(Extracted records)
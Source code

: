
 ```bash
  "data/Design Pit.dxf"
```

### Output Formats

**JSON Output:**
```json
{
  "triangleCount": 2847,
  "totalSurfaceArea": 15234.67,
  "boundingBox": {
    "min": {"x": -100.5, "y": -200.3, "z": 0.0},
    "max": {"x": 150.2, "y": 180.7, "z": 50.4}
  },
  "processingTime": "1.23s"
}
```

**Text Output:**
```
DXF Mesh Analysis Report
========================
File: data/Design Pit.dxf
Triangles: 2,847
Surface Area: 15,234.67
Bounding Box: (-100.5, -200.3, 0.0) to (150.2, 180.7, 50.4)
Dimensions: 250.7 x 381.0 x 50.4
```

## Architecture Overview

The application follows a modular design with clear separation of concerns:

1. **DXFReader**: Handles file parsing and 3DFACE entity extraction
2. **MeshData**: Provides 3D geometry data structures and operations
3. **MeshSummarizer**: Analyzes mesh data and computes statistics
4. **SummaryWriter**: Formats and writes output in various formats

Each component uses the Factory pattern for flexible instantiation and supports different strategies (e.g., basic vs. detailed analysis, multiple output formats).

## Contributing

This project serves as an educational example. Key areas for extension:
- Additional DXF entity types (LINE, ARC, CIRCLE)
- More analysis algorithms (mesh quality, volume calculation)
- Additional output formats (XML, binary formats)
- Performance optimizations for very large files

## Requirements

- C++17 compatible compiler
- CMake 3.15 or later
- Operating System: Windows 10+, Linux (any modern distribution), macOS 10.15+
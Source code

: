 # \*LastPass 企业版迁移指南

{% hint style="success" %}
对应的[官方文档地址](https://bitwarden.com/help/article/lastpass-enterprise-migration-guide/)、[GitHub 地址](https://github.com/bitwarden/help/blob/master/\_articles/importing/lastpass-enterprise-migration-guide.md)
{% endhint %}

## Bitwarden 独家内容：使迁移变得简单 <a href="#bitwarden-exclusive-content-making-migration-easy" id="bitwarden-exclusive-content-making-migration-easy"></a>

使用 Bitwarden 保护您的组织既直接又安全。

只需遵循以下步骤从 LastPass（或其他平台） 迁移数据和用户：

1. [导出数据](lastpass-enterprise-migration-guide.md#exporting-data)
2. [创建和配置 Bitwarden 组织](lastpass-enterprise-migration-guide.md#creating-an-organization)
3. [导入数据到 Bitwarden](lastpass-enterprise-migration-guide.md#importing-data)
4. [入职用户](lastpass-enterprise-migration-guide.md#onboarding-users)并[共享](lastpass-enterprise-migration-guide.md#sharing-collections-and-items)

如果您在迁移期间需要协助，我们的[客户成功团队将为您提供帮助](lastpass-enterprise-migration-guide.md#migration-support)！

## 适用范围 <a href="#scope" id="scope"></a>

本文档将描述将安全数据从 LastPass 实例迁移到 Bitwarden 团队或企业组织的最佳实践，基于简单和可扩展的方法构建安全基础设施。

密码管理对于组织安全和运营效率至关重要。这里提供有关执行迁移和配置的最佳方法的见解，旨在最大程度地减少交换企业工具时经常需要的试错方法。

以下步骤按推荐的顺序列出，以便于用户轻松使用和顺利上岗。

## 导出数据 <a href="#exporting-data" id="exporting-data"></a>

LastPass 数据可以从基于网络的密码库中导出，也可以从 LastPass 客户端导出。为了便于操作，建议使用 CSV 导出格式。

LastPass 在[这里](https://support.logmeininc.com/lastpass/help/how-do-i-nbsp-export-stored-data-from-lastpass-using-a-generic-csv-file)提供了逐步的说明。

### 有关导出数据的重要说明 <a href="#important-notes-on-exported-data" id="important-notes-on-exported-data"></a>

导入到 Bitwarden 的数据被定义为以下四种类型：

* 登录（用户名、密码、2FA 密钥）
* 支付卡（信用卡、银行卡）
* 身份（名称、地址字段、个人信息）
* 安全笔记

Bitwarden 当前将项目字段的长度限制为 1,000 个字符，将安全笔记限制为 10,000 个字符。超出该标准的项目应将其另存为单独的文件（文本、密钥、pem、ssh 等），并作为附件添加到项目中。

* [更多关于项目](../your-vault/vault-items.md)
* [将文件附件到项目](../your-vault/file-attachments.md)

__Activity__: The full set of entries must be printed again without any alteration.

__Answer space__:
Source code

:
 ```bash
  "data/Design Pit.dxf"
```

### Output Formats

**JSON Output:**
```json
{
  "triangleCount": 2847,
  "totalSurfaceArea": 15234.67,
  "boundingBox": {
    "min": {"x": -100.5, "y": -200.3, "z": 0.0},
    "max": {"x": 150.2, "y": 180.7, "z": 50.4}
  },
  "processingTime": "1.23s"
}
```

**Text Output:**
```
DXF Mesh Analysis Report
========================
File: data/Design Pit.dxf
Triangles: 2,847
Surface Area: 15,234.67
Bounding Box: (-100.5, -200.3, 0.0) to (150.2, 180.7, 50.4)
Dimensions: 250.7 x 381.0 x 50.4
```

## Architecture Overview

The application follows a modular design with clear separation of concerns:

1. **DXFReader**: Handles file parsing and 3DFACE entity extraction
2. **MeshData**: Provides 3D geometry data structures and operations
3. **MeshSummarizer**: Analyzes mesh data and computes statistics
4. **SummaryWriter**: Formats and writes output in various formats

Each component uses the Factory pattern for flexible instantiation and supports different strategies (e.g., basic vs. detailed analysis, multiple output formats).

## Contributing

This project serves as an educational example. Key areas for extension:
- Additional DXF entity types (LINE, ARC, CIRCLE)
- More analysis algorithms (mesh quality, volume calculation)
- Additional output formats (XML, binary formats)
- Performance optimizations for very large files

## Requirements

- C++17 compatible compiler
- CMake 3.15 or later
- Operating System: Windows 10+, Linux (any modern distribution), macOS 10.15+
Source code

: # \*LastPass 企业版迁移指南

{% hint style="success" %}
对应的[官方文档地址](https://bitwarden.com/help/article/lastpass-enterprise-migration-guide/)、[GitHub 地址](https://github.com/bitwarden/help/blob/master/\_articles/importing/lastpass-enterprise-migration-guide.md)
{% endhint %}

## Bitwarden 独家内容：使迁移变得简单 <a href="#bitwarden-exclusive-content-making-migration-easy" id="bitwarden-exclusive-content-making-migration-easy"></a>

使用 Bitwarden 保护您的组织既直接又安全。

只需遵循以下步骤从 LastPass（或其他平台） 迁移数据和用户：

1. [导出数据](lastpass-enterprise-migration-guide.md#exporting-data)
2. [创建和配置 Bitwarden 组织](lastpass-enterprise-migration-guide.md#creating-an-organization)
3. [导入数据到 Bitwarden](lastpass-enterprise-migration-guide.md#importing-data)
4. [入职用户](lastpass-enterprise-migration-guide.md#onboarding-users)并[共享](lastpass-enterprise-migration-guide.md#sharing-collections-and-items)

如果您在迁移期间需要协助，我们的[客户成功团队将为您提供帮助](lastpass-enterprise-migration-guide.md#migration-support)！

## 适用范围 <a href="#scope" id="scope"></a>

本文档将描述将安全数据从 LastPass 实例迁移到 Bitwarden 团队或企业组织的最佳实践，基于简单和可扩展的方法构建安全基础设施。

密码管理对于组织安全和运营效率至关重要。这里提供有关执行迁移和配置的最佳方法的见解，旨在最大程度地减少交换企业工具时经常需要的试错方法。

以下步骤按推荐的顺序列出，以便于用户轻松使用和顺利上岗。

## 导出数据 <a href="#exporting-data" id="exporting-data"></a>

LastPass 数据可以从基于网络的密码库中导出，也可以从 LastPass 客户端导出。为了便于操作，建议使用 CSV 导出格式。

LastPass 在[这里](https://support.logmeininc.com/lastpass/help/how-do-i-nbsp-export-stored-data-from-lastpass-using-a-generic-csv-file)提供了逐步的说明。

### 有关导出数据的重要说明 <a href="#important-notes-on-exported-data" id="important-notes-on-exported-data"></a>

导入到 Bitwarden 的数据被定义为以下四种类型：

* 登录（用户名、密码、2FA 密钥）
* 支付卡（信用卡、银行卡）
* 身份（名称、地址字段、个人信息）
* 安全笔记

Bitwarden 当前将项目字段的长度限制为 1,000 个字符，将安全笔记限制为 10,000 个字符。超出该标准的项目应将其另存为单独的文件（文本、密钥、pem、ssh 等），并作为附件添加到项目中。

* [更多关于项目](../your-vault/vault-items.md)
* [将文件附件到项目](../your-vault/file-attachments.md)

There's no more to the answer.